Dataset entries
_ _ _

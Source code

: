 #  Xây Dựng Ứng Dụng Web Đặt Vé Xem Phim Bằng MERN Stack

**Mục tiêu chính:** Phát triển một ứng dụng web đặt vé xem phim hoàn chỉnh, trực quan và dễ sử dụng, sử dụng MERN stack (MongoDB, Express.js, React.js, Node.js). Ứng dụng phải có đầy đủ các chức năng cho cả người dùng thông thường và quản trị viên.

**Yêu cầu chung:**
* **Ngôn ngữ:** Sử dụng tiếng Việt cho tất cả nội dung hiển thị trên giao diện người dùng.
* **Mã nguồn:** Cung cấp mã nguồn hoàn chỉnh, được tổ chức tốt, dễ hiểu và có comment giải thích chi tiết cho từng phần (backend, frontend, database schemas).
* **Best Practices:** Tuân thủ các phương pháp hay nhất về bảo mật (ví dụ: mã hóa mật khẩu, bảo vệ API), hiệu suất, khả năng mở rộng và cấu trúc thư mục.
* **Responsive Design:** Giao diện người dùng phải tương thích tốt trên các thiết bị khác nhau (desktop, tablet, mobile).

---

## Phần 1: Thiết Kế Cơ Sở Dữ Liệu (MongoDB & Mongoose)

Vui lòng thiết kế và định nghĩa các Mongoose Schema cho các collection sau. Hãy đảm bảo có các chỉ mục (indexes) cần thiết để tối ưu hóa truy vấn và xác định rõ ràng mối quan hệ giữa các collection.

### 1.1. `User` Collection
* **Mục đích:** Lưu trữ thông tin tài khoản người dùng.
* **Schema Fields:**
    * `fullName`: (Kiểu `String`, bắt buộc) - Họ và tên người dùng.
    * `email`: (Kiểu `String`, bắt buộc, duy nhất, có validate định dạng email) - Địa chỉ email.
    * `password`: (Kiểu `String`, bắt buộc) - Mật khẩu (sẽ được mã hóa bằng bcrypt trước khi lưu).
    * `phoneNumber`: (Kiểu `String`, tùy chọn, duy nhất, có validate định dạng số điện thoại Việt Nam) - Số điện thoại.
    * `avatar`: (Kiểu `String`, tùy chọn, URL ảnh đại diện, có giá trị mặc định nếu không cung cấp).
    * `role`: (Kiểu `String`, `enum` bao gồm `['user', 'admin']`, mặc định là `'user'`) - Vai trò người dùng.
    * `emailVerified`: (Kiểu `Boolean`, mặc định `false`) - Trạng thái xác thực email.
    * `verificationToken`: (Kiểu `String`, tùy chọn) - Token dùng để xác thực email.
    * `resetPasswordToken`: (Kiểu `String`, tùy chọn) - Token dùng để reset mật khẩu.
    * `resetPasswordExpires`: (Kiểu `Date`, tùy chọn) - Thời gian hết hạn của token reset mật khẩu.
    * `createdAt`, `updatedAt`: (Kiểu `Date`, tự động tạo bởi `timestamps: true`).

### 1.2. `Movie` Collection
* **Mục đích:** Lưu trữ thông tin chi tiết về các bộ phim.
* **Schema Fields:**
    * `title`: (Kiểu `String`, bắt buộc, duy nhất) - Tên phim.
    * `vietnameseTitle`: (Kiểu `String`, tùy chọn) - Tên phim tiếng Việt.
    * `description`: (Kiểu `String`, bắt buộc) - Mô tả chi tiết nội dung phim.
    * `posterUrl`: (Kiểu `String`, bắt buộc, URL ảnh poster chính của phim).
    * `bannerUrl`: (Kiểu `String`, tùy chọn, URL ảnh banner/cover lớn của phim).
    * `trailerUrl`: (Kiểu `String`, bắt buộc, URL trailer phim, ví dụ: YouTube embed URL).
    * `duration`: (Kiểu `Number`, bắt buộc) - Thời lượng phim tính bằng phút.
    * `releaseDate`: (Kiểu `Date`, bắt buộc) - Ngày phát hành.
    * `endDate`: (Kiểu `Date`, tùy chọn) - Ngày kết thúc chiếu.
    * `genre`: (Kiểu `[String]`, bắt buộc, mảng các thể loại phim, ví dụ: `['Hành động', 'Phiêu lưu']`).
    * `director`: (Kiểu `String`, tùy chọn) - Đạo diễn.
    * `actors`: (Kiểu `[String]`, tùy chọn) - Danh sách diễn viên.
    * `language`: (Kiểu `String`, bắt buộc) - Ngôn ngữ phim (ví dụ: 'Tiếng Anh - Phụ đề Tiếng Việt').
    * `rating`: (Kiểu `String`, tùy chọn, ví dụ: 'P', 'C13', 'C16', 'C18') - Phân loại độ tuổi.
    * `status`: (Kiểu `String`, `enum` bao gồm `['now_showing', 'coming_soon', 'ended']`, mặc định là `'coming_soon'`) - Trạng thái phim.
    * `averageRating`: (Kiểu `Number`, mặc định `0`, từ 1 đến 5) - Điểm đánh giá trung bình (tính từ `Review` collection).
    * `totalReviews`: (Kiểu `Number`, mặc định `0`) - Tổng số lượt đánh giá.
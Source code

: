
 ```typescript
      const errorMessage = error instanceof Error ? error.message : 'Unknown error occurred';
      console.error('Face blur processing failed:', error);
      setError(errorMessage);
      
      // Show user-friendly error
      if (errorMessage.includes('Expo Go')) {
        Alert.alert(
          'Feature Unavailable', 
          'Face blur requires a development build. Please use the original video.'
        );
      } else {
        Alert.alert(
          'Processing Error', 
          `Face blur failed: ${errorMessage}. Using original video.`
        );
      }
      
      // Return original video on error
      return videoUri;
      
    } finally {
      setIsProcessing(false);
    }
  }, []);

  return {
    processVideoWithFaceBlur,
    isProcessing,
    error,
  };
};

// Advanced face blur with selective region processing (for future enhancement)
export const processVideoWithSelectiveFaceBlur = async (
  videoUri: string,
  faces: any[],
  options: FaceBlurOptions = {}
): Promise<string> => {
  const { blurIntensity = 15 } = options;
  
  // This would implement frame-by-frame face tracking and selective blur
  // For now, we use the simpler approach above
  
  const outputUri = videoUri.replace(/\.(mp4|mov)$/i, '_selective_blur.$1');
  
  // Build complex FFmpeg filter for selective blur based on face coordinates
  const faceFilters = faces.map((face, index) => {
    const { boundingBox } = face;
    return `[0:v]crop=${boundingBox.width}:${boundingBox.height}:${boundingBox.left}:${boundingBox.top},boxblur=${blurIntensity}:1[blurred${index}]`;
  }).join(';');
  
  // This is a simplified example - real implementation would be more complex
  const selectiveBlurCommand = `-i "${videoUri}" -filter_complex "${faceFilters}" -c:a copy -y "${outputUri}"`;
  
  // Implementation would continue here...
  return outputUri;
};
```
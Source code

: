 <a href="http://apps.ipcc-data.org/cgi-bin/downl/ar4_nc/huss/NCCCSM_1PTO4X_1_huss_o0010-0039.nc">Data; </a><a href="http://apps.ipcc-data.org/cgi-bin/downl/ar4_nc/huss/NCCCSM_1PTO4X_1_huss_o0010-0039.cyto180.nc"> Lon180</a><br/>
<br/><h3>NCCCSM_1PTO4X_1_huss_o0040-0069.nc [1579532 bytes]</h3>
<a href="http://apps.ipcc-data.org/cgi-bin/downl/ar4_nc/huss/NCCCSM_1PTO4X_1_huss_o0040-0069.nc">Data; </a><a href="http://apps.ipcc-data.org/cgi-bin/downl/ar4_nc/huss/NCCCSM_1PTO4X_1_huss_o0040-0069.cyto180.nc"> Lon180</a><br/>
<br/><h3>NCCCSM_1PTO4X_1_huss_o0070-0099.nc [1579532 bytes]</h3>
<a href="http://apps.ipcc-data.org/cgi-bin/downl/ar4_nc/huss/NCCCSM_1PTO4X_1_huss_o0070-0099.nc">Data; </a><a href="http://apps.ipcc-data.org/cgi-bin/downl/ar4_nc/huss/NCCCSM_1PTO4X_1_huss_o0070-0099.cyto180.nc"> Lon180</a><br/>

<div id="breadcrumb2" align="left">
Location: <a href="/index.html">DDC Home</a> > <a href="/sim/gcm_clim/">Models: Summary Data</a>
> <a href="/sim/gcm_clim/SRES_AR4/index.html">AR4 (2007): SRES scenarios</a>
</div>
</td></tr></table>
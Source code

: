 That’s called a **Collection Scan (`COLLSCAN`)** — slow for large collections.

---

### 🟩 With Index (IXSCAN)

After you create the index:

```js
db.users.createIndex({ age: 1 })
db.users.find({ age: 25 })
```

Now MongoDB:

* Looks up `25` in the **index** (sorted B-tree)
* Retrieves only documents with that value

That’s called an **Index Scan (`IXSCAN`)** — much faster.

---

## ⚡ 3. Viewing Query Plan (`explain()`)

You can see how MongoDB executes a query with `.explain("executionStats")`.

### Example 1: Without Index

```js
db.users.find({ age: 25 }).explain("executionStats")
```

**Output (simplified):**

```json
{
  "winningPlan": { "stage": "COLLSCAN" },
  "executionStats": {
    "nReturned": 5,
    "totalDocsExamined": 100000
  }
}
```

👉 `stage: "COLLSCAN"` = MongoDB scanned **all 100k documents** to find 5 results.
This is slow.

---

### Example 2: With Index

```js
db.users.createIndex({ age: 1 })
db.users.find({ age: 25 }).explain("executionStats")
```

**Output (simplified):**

_ _ _

All lines above holding the word "thực" make up the answer; copy each one.

    * `emailVerified`: (Kiểu `Boolean`, mặc định `false`) - Trạng thái xác thực email.
    * `verificationToken`: (Kiểu `String`, tùy chọn) - Token dùng để xác thực email.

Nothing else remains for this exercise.